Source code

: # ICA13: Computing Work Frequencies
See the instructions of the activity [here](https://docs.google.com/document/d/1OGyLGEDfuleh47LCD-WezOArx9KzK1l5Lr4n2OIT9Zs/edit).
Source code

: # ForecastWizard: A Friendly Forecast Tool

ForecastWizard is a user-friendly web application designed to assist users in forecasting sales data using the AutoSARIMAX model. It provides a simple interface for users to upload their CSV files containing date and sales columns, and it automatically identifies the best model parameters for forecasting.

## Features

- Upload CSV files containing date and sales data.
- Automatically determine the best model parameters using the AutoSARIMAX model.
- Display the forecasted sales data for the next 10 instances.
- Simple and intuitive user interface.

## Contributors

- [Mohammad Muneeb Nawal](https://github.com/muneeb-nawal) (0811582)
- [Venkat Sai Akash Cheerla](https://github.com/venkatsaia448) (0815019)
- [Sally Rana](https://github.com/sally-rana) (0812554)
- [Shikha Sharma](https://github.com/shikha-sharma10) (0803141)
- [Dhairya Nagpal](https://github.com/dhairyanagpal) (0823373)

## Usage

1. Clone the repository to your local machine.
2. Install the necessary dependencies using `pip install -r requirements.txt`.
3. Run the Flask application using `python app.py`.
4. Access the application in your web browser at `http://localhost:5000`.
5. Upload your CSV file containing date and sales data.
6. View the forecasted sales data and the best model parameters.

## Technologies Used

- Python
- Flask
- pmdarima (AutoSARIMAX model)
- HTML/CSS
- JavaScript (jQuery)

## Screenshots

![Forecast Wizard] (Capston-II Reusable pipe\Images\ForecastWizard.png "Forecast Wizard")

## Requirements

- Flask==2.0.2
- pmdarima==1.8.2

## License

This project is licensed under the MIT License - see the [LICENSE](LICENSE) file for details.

____________

TASK BRIEF: Write back every line of the material exactly as it was provided.

WRITTEN SOLUTION:
Source code

: # ICA13: Computing Work Frequencies
See the instructions of the activity [here](https://docs.google.com/document/d/1OGyLGEDfuleh47LCD-WezOArx9KzK1l5Lr4n2OIT9Zs/edit).
Source code

: # ForecastWizard: A Friendly Forecast Tool

ForecastWizard is a user-friendly web application designed to assist users in forecasting sales data using the AutoSARIMAX model. It provides a simple interface for users to upload their CSV files containing date and sales columns, and it automatically identifies the best model parameters for forecasting.

## Features

- Upload CSV files containing date and sales data.
- Automatically determine the best model parameters using the AutoSARIMAX model.
- Display the forecasted sales data for the next 10 instances.
- Simple and intuitive user interface.

## Contributors

- [Mohammad Muneeb Nawal](https://github.com/muneeb-nawal) (0811582)
- [Venkat Sai Akash Cheerla](https://github.com/venkatsaia448) (0815019)
- [Sally Rana](https://github.com/sally-rana) (0812554)
- [Shikha Sharma](https://github.com/shikha-sharma10) (0803141)
- [Dhairya Nagpal](https://github.com/dhairyanagpal) (0823373)

## Usage

1. Clone the repository to your local machine.
2. Install the necessary dependencies using `pip install -r requirements.txt`.
3. Run the Flask application using `python app.py`.
4. Access the application in your web browser at `http://localhost:5000`.
5. Upload your CSV file containing date and sales data.
6. View the forecasted sales data and the best model parameters.

## Technologies Used

- Python
- Flask
- pmdarima (AutoSARIMAX model)
- HTML/CSS
- JavaScript (jQuery)

## Screenshots

![Forecast Wizard] (Capston-II Reusable pipe\Images\ForecastWizard.png "Forecast Wizard")

## Requirements

- Flask==2.0.2
- pmdarima==1.8.2

## License

This project is licensed under the MIT License - see the [LICENSE](LICENSE) file for details.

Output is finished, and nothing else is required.